■ Directions for this task
The following entries are to be repeated exactly, and the pictures are to be left behind.
#####
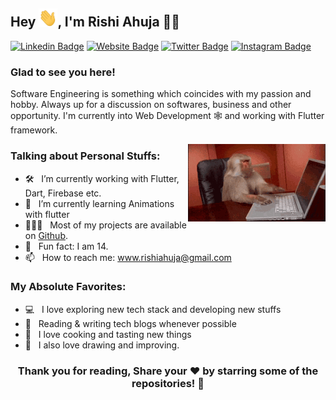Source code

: ## Hey <img alt="Hi" src="./images/Hi.gif" width="30px" />, I'm Rishi Ahuja 👨‍💻

[![Linkedin Badge](https://img.shields.io/badge/-LinkedIn-0e76a8?style=flat-square&logo=Linkedin&logoColor=white)](https://linkedin.com/in/Rishi2220)
[![Website Badge](https://img.shields.io/badge/Website-3b5998?style=flat-square&logo=google-chrome&logoColor=white)](https://rishiahuja.github.io/my-portfolio)
[![Twitter Badge](https://img.shields.io/badge/-Twitter-00acee?style=flat-square&logo=Twitter&logoColor=white)](https://twitter.com/Rishi2220)
[![Instagram Badge](https://img.shields.io/badge/-Instagram-e4405f?style=flat-square&logo=Instagram&logoColor=white)](https://instagram.com/_rishi__ahuja/)
  
### Glad to see you here! &nbsp;

Software Engineering is something which coincides with my passion and hobby. Always up for a discussion on softwares, business and other opportunity. I'm currently into Web Development 🕸️ and working with Flutter framework.
  
<img align="right" alt="Coding Monkey" src="./images/coding.gif" />

### Talking about Personal Stuffs:

- 🛠 &nbsp; I’m currently working with Flutter, Dart, Firebase etc.
- 🚀 &nbsp; I’m currently learning Animations with flutter
- 👨🏻‍💻 &nbsp; Most of my projects are available on [Github](https://github.com/RishiAhuja).
- 👾 &nbsp; Fun fact: I am 14.
- 📫 &nbsp; How to reach me: www.rishiahuja@gmail.com

### My Absolute Favorites:

- 💻 &nbsp; I love exploring new tech stack and developing new stuffs
- 📰 &nbsp; Reading & writing tech blogs whenever possible
- 🍕 &nbsp; I love cooking and tasting new things
- 🎨 &nbsp; I also love drawing and improving.

<div align="center">

### Thank you for reading, Share your ❤️ by starring some of the repositories! 🌟

</div>

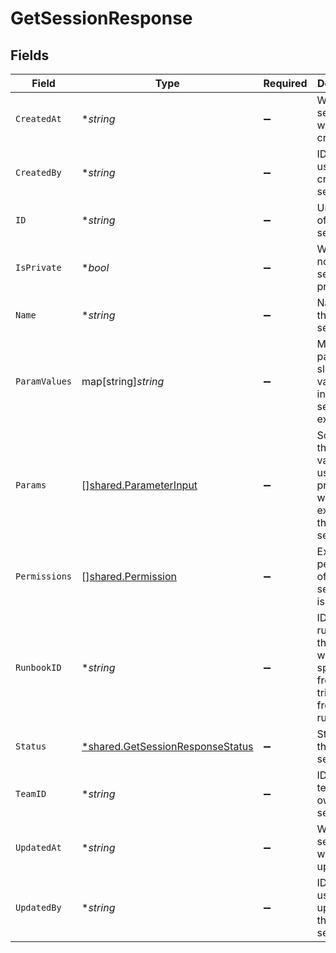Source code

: # GetSessionResponse


## Fields

| Field                                                                                      | Type                                                                                       | Required                                                                                   | Description                                                                                | Example                                                                                    |
| ------------------------------------------------------------------------------------------ | ------------------------------------------------------------------------------------------ | ------------------------------------------------------------------------------------------ | ------------------------------------------------------------------------------------------ | ------------------------------------------------------------------------------------------ |
| `CreatedAt`                                                                                | **string*                                                                                  | :heavy_minus_sign:                                                                         | When this session was created.                                                             | 2022-01-11 22:32:45.601486+00                                                              |
| `CreatedBy`                                                                                | **string*                                                                                  | :heavy_minus_sign:                                                                         | ID of the user that created this session.                                                  | usr20220103zlufhym                                                                         |
| `ID`                                                                                       | **string*                                                                                  | :heavy_minus_sign:                                                                         | Unique ID of this session.                                                                 | ses20220120za1pskd                                                                         |
| `IsPrivate`                                                                                | **bool*                                                                                    | :heavy_minus_sign:                                                                         | Whether or not the session is private.                                                     | true                                                                                       |
| `Name`                                                                                     | **string*                                                                                  | :heavy_minus_sign:                                                                         | Name of this session.                                                                      | MySession                                                                                  |
| `ParamValues`                                                                              | map[string]*string*                                                                        | :heavy_minus_sign:                                                                         | Mapping of parameter slug to value used in this session's execution.                       | {<br/>"limit": "20",<br/>"user": "eric"<br/>}                                              |
| `Params`                                                                                   | [][shared.ParameterInput](../../../pkg/models/shared/parameterinput.md)                    | :heavy_minus_sign:                                                                         | Schema for the set of values users can provide when executing this session.                |                                                                                            |
| `Permissions`                                                                              | [][shared.Permission](../../../pkg/models/shared/permission.md)                            | :heavy_minus_sign:                                                                         | Explicit permissions of this session if it is private.                                     |                                                                                            |
| `RunbookID`                                                                                | **string*                                                                                  | :heavy_minus_sign:                                                                         | ID of the runbook this session was spawned from if triggered from a runbook.               | rbk20220120z15kl79                                                                         |
| `Status`                                                                                   | [*shared.GetSessionResponseStatus](../../../pkg/models/shared/getsessionresponsestatus.md) | :heavy_minus_sign:                                                                         | Status of this session.                                                                    | Succeeded                                                                                  |
| `TeamID`                                                                                   | **string*                                                                                  | :heavy_minus_sign:                                                                         | ID of the team that owns this session.                                                     | tea20220103zvy4auu                                                                         |
| `UpdatedAt`                                                                                | **string*                                                                                  | :heavy_minus_sign:                                                                         | When this session was updated.                                                             | 2022-01-11 22:35:45.238512+00                                                              |
| `UpdatedBy`                                                                                | **string*                                                                                  | :heavy_minus_sign:                                                                         | ID of the user who updated this session.                                                   | ses20220120za1pskd                                                                         |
#####
■ Response area
Source code

: ## Hey <img alt="Hi" src="./images/Hi.gif" width="30px" />, I'm Rishi Ahuja 👨‍💻

[![Linkedin Badge](https://img.shields.io/badge/-LinkedIn-0e76a8?style=flat-square&logo=Linkedin&logoColor=white)](https://linkedin.com/in/Rishi2220)
[![Website Badge](https://img.shields.io/badge/Website-3b5998?style=flat-square&logo=google-chrome&logoColor=white)](https://rishiahuja.github.io/my-portfolio)
[![Twitter Badge](https://img.shields.io/badge/-Twitter-00acee?style=flat-square&logo=Twitter&logoColor=white)](https://twitter.com/Rishi2220)
[![Instagram Badge](https://img.shields.io/badge/-Instagram-e4405f?style=flat-square&logo=Instagram&logoColor=white)](https://instagram.com/_rishi__ahuja/)
  
### Glad to see you here! &nbsp;

Software Engineering is something which coincides with my passion and hobby. Always up for a discussion on softwares, business and other opportunity. I'm currently into Web Development 🕸️ and working with Flutter framework.
  
<img align="right" alt="Coding Monkey" src="./images/coding.gif" />

### Talking about Personal Stuffs:

- 🛠 &nbsp; I’m currently working with Flutter, Dart, Firebase etc.
- 🚀 &nbsp; I’m currently learning Animations with flutter
- 👨🏻‍💻 &nbsp; Most of my projects are available on [Github](https://github.com/RishiAhuja).
- 👾 &nbsp; Fun fact: I am 14.
- 📫 &nbsp; How to reach me: www.rishiahuja@gmail.com

### My Absolute Favorites:

- 💻 &nbsp; I love exploring new tech stack and developing new stuffs
- 📰 &nbsp; Reading & writing tech blogs whenever possible
- 🍕 &nbsp; I love cooking and tasting new things
- 🎨 &nbsp; I also love drawing and improving.

<div align="center">

### Thank you for reading, Share your ❤️ by starring some of the repositories! 🌟

</div>

Source code

: # GetSessionResponse


## Fields

| Field                                                                                      | Type                                                                                       | Required                                                                                   | Description                                                                                | Example                                                                                    |
| ------------------------------------------------------------------------------------------ | ------------------------------------------------------------------------------------------ | ------------------------------------------------------------------------------------------ | ------------------------------------------------------------------------------------------ | ------------------------------------------------------------------------------------------ |
| `CreatedAt`                                                                                | **string*                                                                                  | :heavy_minus_sign:                                                                         | When this session was created.                                                             | 2022-01-11 22:32:45.601486+00                                                              |
| `CreatedBy`                                                                                | **string*                                                                                  | :heavy_minus_sign:                                                                         | ID of the user that created this session.                                                  | usr20220103zlufhym                                                                         |
| `ID`                                                                                       | **string*                                                                                  | :heavy_minus_sign:                                                                         | Unique ID of this session.                                                                 | ses20220120za1pskd                                                                         |
| `IsPrivate`                                                                                | **bool*                                                                                    | :heavy_minus_sign:                                                                         | Whether or not the session is private.                                                     | true                                                                                       |
| `Name`                                                                                     | **string*                                                                                  | :heavy_minus_sign:                                                                         | Name of this session.                                                                      | MySession                                                                                  |
| `ParamValues`                                                                              | map[string]*string*                                                                        | :heavy_minus_sign:                                                                         | Mapping of parameter slug to value used in this session's execution.                       | {<br/>"limit": "20",<br/>"user": "eric"<br/>}                                              |
| `Params`                                                                                   | [][shared.ParameterInput](../../../pkg/models/shared/parameterinput.md)                    | :heavy_minus_sign:                                                                         | Schema for the set of values users can provide when executing this session.                |                                                                                            |
| `Permissions`                                                                              | [][shared.Permission](../../../pkg/models/shared/permission.md)                            | :heavy_minus_sign:                                                                         | Explicit permissions of this session if it is private.                                     |                                                                                            |
| `RunbookID`                                                                                | **string*                                                                                  | :heavy_minus_sign:                                                                         | ID of the runbook this session was spawned from if triggered from a runbook.               | rbk20220120z15kl79                                                                         |
| `Status`                                                                                   | [*shared.GetSessionResponseStatus](../../../pkg/models/shared/getsessionresponsestatus.md) | :heavy_minus_sign:                                                                         | Status of this session.                                                                    | Succeeded                                                                                  |
| `TeamID`                                                                                   | **string*                                                                                  | :heavy_minus_sign:                                                                         | ID of the team that owns this session.                                                     | tea20220103zvy4auu                                                                         |
| `UpdatedAt`                                                                                | **string*                                                                                  | :heavy_minus_sign:                                                                         | When this session was updated.                                                             | 2022-01-11 22:35:45.238512+00                                                              |
| `UpdatedBy`                                                                                | **string*                                                                                  | :heavy_minus_sign:                                                                         | ID of the user who updated this session.                                                   | ses20220120za1pskd                                                                         |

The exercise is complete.